What is the Model Context Protocol (MCP)?

The Model Context Protocol (MCP) is an open-source standard designed to connect LLMs to data sources, developer tools, and external environments. MCP establishes a bidirectional communication channel between client applications (like Cursor, Claude Desktop, or custom agent systems) and servers hosting data or capabilities. Standardizing instructions via SKILL.md enables LLMs to query databases, read local files, execute terminal commands, and integrate third-party APIs. SkillMD allows you to find ready-to-run MCP servers and prompt instructions for various occupations and technical tasks.

The Structure of a Professional SKILL.md File

A valid SKILL.md configuration is designed to be easily read by humans and parsed by LLMs. It contains precise system instructions, trigger conditions, required parameters, and execution examples. Below is the typical architectural blueprint of a professional agent skill:

  • Metadata & Core Scope: Declares the name of the skill, author details, target models, and a description of the capability.
  • Triggers & Intent Detection: Details semantic triggers that help the agent decide when to invoke this skill.
  • System Prompts: Explicit system-level instructions that direct the agent's behavior, personality, safety guardrails, and formatting preferences.
  • Capabilities & Tools: Lists the files, databases, or APIs the agent must access to complete the tasks.
  • Few-Shot Examples: Demonstrates real inputs and outputs, helping the model generalize behavior through in-context learning.

Optimizing Agent Workflows for Modern LLMs

Writing effective agent skills requires deep knowledge of prompt engineering. With the release of advanced reasoning models like Claude 3.5 Sonnet, ChatGPT o1, and DeepSeek-V3, prompt templates must focus on structured thinking. Developers are encouraged to use XML tags (e.g., <thought>, <context>, and <rules>) to isolate execution boundaries. Standardized prompts prevent agents from suffering from context drift, ensuring that long-running tasks remain aligned with the initial system parameters.

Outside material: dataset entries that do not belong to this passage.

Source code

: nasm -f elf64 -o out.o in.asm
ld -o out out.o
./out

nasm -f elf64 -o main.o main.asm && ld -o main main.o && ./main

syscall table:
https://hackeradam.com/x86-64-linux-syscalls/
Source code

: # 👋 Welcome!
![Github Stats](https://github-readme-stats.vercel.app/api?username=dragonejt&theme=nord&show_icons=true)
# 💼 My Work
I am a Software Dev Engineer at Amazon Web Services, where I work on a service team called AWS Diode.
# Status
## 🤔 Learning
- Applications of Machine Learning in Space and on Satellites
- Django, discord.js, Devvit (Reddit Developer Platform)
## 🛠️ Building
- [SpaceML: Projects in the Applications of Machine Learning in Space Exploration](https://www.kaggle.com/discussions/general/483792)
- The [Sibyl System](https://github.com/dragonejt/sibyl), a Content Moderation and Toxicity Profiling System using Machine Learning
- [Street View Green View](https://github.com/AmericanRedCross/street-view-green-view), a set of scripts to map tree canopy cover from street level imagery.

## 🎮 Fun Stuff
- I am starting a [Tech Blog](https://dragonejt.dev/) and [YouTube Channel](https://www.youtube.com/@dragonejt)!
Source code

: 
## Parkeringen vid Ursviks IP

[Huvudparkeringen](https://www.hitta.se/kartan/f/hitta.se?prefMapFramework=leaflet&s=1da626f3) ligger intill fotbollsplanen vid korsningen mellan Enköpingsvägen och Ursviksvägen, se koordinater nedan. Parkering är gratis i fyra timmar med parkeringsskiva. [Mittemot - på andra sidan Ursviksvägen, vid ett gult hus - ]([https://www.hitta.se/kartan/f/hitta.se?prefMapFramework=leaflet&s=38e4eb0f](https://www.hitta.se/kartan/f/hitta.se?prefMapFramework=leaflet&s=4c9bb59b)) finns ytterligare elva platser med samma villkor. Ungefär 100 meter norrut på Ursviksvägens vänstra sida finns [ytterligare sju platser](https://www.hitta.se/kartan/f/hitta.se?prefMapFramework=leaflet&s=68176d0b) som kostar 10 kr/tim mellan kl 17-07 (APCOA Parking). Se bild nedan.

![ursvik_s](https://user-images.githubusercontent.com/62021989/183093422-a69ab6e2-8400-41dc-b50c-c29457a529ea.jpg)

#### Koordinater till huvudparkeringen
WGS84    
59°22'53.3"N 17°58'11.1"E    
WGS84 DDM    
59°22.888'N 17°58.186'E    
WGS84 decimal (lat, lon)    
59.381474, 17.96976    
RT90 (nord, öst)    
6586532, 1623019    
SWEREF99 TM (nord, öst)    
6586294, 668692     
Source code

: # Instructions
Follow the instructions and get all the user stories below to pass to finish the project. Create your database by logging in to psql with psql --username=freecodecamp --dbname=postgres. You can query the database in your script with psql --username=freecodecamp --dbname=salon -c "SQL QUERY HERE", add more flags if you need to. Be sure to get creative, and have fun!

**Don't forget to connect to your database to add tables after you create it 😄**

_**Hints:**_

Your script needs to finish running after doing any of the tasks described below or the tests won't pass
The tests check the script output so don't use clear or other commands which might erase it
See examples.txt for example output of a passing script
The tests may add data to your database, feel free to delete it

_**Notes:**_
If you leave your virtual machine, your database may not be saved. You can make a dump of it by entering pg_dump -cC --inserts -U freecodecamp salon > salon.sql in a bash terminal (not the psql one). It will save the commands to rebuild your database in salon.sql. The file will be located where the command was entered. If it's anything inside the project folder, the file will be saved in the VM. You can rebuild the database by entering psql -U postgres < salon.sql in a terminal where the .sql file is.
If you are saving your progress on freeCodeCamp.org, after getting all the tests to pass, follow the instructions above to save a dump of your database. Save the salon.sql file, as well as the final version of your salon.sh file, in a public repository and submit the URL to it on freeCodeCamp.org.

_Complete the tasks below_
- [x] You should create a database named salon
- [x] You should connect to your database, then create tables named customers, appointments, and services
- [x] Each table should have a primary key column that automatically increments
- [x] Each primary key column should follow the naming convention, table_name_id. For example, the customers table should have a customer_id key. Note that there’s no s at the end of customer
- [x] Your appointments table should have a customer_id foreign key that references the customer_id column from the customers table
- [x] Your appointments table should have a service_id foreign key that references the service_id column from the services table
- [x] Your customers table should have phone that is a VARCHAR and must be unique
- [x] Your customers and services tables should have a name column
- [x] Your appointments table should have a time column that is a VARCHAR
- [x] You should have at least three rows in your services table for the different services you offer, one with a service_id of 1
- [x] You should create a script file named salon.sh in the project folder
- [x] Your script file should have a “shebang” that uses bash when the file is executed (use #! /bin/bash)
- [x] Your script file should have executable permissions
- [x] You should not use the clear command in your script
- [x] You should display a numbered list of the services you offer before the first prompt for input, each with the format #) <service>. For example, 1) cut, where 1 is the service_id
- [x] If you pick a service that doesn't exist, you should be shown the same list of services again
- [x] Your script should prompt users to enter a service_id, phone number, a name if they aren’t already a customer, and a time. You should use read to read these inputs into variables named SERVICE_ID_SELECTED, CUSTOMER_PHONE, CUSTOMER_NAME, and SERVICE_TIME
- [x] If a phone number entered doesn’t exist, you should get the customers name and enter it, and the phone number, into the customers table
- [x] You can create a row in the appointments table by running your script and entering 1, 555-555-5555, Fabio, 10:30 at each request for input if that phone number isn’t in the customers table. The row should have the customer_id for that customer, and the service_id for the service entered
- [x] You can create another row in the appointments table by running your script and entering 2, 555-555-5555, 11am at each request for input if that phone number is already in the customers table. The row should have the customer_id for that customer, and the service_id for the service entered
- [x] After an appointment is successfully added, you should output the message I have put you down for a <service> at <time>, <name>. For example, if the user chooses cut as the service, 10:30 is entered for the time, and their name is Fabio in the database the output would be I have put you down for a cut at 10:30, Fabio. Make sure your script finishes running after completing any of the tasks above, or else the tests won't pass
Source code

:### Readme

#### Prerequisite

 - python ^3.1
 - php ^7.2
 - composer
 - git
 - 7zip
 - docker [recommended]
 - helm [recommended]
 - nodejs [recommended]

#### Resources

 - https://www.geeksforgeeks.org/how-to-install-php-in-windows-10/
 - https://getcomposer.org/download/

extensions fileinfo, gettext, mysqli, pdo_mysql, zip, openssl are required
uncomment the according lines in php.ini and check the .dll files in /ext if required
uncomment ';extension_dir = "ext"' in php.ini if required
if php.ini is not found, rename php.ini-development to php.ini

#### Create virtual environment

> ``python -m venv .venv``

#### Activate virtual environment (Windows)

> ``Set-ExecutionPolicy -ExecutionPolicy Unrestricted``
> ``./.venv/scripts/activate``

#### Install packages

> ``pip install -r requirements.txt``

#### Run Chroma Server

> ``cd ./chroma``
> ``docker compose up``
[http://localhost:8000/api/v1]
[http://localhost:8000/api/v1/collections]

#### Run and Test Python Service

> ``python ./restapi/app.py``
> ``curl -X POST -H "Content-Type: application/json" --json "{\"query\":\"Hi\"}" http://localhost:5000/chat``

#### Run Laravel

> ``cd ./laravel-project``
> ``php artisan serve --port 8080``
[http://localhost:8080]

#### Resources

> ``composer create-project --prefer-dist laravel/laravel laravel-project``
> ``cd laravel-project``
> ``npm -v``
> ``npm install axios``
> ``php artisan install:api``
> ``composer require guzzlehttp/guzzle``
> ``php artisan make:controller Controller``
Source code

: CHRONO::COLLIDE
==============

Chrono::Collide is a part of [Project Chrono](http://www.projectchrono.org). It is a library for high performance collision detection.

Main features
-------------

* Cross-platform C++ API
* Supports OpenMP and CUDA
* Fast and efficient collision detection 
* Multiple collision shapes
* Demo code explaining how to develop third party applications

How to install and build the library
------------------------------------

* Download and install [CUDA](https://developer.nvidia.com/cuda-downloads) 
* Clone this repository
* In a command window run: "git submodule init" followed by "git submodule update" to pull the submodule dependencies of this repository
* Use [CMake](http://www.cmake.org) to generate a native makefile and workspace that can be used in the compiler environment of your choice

Exploring by SOC Occupations and Creator Profiles

What makes SkillMD unique is its taxonomy. Instead of simple text search, we parse and organize files according to the Standard Occupational Classification (SOC) system. This means you can discover skills written for Computer and Mathematical roles, Business and Financial operations, Legal, Design, and and Educational Instruction fields. By tracking creator profiles, developers can study how different teams organize their custom instructions, compare version updates, and fork public configs for specialized enterprise use cases.

SkillMD operates as a high-performance index running on a fast Go backend and a highly responsive Astro SSR frontend. All search queries execute in milliseconds, featuring smart debouncing to prevent multiple API requests while keeping user data secure. Join our community of developers to standardize your AI agent instructions and optimize your LLM prompting workflows today.

8 QUESTIONS

Frequently Asked Questions

A practical guide to agent skills: what they are, how to inspect them, and how SkillMD helps you explore the ecosystem.